I have already mentioned that we bite more heavily on newly qualified drivers who get it wrong. If they make a mistake within two years of passing the driving test and accrue six or more penalty points, they can be disqualified. That is half the points that may be accrued by more mature drivers.

I am not complacent about this issue and I welcome these debates. They force us to consider carefully the basis of the consultation we carried out some 18 months ago and the conclusions we drew from it. Indeed, a great deal of detailed research on this issue is now in progress. We accept that learners and newly qualified drivers need to gain experience and we know that a minority of them deserve to lose their licences because they have not conducted themselves well enough immediately after qualification, and lose their licences they do.

In response to the noble Baroness, Lady Gardner, we do not think that the objectives of this cause would be advanced by a pilot study. I hope that she will accept my response and feel able to withdraw her amendment.

Photo of Baroness Gardner of Parkes Baroness Gardner of Parkes Conservative

My Lords, that response sounds delightfully plausible. The Minister has quoted some statistics, but whenever I have raised this subject in the past, he has said: "That's the trouble. There are no statistics". That is why I propose the pilot. Unless we collect some actual, real statistics, we do not know what we are talking about.

The Chief Constable of Northern Ireland certainly has always supported this proposal. There is probably a new man in the post now but I am sure he would equally support it.

The Minister has said to me in the past that the Australian figures are worse than ours. That may be so, but how do we know they would not be worse still without the use of these driving plates? This is the whole point. We are proposing a controlled experiment whereby an identified group driving on this basis is compared with a group that had, for example, gone through in the previous three months. You would have a controlled experiment. The Minister said, "We do not think all these young people are breaking the law". I am not suggesting they are, but the Red Cross must have obtained these facts and figures from somewhere. As I said, my brief refers to "many times" but my noble friend Lord Hanningfield said that 17 to 20 year-olds are six times more likely to be involved in an accident.
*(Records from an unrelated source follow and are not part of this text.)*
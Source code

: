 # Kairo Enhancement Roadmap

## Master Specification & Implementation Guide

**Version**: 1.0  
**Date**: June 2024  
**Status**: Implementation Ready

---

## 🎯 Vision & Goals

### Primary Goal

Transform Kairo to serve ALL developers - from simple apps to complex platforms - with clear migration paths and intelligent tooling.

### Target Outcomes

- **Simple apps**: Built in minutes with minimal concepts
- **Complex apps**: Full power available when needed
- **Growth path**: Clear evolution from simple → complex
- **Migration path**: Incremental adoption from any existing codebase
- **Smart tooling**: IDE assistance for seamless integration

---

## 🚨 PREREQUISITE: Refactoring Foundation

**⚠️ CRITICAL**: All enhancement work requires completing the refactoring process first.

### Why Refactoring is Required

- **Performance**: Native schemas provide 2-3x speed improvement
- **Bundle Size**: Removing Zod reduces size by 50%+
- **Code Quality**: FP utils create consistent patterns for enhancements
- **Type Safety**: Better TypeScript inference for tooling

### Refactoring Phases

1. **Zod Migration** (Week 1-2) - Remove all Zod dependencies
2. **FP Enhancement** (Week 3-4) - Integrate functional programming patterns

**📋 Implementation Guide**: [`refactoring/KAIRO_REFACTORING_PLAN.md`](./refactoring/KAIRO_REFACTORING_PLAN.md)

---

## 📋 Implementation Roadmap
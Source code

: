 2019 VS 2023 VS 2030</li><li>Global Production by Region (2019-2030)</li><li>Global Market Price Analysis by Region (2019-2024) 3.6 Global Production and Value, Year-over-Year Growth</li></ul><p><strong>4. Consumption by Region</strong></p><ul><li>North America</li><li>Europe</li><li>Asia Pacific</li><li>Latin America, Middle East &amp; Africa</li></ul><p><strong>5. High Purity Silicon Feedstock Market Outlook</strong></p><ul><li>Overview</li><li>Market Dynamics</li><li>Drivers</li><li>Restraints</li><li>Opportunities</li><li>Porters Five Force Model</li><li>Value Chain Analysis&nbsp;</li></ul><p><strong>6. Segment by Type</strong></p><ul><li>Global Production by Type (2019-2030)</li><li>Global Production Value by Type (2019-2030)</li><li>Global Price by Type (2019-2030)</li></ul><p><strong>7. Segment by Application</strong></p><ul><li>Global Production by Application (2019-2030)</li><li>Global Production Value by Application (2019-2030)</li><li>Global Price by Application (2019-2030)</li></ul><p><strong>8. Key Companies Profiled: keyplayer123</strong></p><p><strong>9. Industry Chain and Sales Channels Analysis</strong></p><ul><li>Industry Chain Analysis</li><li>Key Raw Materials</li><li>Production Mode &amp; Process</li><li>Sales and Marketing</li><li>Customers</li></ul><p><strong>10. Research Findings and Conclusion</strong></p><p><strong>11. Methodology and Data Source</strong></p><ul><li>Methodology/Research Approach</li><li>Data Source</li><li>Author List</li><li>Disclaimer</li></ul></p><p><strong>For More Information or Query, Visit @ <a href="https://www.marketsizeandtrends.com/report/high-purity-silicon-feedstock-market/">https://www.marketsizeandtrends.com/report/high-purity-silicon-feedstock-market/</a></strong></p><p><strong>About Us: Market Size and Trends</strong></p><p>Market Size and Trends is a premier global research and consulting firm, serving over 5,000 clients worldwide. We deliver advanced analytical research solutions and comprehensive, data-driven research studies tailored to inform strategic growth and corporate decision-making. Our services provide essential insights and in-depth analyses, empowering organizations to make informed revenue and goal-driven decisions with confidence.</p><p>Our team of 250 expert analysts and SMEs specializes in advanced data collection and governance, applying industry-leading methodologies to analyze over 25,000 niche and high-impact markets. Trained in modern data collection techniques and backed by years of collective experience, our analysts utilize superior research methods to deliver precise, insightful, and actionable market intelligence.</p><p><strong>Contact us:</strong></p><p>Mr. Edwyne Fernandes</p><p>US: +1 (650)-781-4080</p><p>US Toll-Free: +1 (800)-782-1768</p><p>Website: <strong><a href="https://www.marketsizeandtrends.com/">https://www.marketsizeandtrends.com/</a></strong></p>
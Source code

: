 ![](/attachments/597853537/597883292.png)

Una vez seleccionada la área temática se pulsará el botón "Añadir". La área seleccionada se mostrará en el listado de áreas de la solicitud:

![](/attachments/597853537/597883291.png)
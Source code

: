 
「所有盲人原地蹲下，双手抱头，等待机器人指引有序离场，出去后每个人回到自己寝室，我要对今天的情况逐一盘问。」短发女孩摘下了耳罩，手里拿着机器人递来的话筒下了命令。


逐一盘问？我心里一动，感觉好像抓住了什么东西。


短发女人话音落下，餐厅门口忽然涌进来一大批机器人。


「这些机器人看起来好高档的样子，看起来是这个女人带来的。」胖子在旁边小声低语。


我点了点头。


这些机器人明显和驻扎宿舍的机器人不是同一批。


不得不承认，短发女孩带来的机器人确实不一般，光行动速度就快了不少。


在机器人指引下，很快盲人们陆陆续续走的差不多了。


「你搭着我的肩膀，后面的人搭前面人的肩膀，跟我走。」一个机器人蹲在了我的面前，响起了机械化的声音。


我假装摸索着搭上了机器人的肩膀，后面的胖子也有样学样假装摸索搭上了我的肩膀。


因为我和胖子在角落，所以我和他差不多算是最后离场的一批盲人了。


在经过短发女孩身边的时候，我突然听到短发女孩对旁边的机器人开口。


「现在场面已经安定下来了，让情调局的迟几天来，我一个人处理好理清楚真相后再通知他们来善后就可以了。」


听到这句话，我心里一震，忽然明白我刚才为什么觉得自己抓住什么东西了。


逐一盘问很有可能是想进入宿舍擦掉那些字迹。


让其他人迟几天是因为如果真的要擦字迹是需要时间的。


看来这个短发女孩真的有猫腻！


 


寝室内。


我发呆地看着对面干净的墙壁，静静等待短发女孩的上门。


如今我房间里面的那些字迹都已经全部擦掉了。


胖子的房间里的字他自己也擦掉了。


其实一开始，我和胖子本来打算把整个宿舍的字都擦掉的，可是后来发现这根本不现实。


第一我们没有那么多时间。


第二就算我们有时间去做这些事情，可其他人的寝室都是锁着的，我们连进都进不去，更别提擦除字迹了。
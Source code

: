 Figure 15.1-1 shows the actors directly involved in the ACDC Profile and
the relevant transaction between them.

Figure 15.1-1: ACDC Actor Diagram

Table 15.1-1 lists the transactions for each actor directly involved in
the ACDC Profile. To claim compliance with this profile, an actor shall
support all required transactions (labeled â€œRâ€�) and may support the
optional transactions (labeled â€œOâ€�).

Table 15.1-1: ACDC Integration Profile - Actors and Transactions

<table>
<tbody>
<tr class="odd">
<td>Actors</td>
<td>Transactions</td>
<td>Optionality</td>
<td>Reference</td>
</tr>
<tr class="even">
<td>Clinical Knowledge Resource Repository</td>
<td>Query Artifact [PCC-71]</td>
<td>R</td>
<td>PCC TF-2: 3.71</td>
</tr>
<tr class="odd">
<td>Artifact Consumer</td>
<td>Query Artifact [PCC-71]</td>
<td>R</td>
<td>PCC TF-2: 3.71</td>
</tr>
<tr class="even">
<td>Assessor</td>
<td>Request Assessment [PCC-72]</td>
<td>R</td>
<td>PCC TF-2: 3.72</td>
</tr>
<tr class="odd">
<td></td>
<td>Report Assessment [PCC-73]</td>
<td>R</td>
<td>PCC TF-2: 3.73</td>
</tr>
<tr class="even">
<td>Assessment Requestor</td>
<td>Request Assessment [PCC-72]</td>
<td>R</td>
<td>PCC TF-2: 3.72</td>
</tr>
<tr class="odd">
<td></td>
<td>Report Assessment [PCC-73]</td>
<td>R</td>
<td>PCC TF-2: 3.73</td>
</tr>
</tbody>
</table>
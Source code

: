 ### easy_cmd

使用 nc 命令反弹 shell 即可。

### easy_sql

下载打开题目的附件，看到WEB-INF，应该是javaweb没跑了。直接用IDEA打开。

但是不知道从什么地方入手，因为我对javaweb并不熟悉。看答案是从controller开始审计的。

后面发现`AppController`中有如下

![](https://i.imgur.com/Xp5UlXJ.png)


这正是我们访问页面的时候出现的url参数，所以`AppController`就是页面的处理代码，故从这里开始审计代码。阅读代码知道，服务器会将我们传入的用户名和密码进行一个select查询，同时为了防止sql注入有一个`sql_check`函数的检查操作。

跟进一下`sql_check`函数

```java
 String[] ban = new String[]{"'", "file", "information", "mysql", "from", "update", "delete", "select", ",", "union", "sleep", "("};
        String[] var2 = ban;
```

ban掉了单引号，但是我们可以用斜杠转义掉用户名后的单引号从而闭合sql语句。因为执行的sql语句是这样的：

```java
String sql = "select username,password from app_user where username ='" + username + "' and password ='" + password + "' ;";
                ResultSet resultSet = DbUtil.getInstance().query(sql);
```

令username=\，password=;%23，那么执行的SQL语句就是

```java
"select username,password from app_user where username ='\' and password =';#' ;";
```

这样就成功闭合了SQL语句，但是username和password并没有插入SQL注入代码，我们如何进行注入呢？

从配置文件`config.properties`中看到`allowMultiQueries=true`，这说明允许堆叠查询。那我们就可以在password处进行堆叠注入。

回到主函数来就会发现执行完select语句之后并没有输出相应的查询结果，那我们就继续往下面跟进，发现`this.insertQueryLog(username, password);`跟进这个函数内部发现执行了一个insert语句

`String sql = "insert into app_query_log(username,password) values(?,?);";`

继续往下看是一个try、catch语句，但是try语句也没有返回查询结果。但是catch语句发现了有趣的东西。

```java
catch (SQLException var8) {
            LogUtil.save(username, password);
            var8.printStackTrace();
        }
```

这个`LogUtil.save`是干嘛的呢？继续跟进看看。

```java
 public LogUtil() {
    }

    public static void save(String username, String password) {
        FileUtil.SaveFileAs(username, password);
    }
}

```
Someone is producing these figures from somewhere.

I am going to hound the Minister between now and the next stage of the Bill because I do not think it should be up to me to bring this matter forward. I have been fortunate to have someone very clever to help me work out the wording of the amendment. But, in the past, if I have had a good idea in an amendment, the Government of whatever colour have taken it away, perhaps altered a capital letter or whatever, and brought it back as a government amendment. It always has to come back as a government amendment and I would be very happy to have it as a government amendment. That is what I shall be talking to the Minister about between now and the next stage of the Bill.

The amendment does not demand that the Minister should introduce the scheme but it enables him to do so. The power to order a pilot scheme would be on the face of the Bill and would enable the Minister to introduce it at whatever time he decided that that should be done. It is an indisputably good system. It is late at night and I do not have other noble Lords here, but I will be coming back to the issue at Third Reading unless I can persuade the Minister to bring something forward himself. In the mean time, I beg leave to withdraw the amendment.

Amendment, by leave, withdrawn.

Photo of Lord Evans of Temple Guiting Lord Evans of Temple Guiting Government Whip, Government Whip

My Lords, I beg to move that consideration on Report be now adjourned.

Moved accordingly, and, on Question, Motion agreed to.

House adjourned at two minutes past ten o'clock.